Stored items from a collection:
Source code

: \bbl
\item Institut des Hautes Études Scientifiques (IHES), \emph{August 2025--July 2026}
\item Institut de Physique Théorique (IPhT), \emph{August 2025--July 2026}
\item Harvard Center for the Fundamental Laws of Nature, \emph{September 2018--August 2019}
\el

...

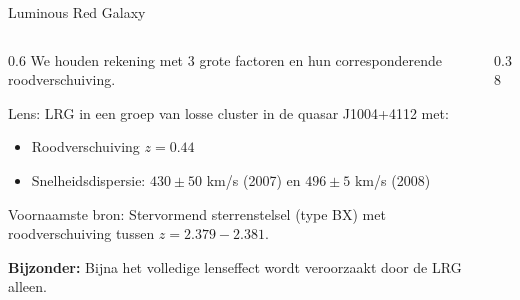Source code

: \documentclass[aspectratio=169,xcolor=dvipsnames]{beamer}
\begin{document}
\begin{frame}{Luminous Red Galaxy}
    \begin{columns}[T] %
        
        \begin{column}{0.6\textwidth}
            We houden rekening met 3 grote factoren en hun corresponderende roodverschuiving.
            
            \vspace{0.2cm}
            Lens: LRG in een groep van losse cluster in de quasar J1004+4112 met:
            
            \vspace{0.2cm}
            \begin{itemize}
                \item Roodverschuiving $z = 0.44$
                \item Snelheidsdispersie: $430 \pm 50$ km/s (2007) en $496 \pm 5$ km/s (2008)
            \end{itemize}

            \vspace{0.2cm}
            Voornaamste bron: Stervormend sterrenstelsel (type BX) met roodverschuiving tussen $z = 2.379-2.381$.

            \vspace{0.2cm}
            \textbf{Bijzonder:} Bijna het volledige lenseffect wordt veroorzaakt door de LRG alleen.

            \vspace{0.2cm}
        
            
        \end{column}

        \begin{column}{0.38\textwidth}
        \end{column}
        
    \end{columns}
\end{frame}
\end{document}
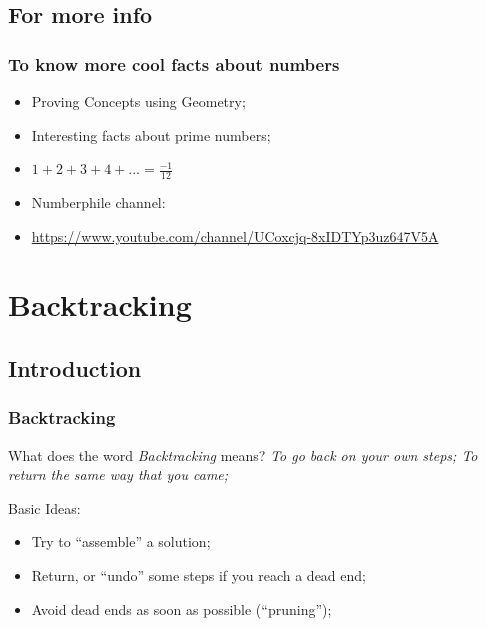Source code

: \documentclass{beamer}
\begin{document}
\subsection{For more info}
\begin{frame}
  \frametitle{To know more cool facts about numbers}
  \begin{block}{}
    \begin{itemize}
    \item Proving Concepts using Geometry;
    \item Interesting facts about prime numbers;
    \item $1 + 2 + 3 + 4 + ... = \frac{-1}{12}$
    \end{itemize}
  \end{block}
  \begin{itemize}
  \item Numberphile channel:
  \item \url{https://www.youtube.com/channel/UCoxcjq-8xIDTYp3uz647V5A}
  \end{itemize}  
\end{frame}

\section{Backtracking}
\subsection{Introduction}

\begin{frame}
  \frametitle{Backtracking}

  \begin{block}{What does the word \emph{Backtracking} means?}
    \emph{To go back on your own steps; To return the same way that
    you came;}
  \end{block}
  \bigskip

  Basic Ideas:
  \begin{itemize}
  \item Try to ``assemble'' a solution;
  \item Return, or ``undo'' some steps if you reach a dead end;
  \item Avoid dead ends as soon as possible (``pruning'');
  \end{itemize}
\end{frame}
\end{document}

_ASSIGNED TASK_: Scan the data above. Return every line with "July" in it.

_REPLY TO THE EXERCISE_:
\item Institut des Hautes Études Scientifiques (IHES), \emph{August 2025--July 2026}
\item Institut de Physique Théorique (IPhT), \emph{August 2025--July 2026}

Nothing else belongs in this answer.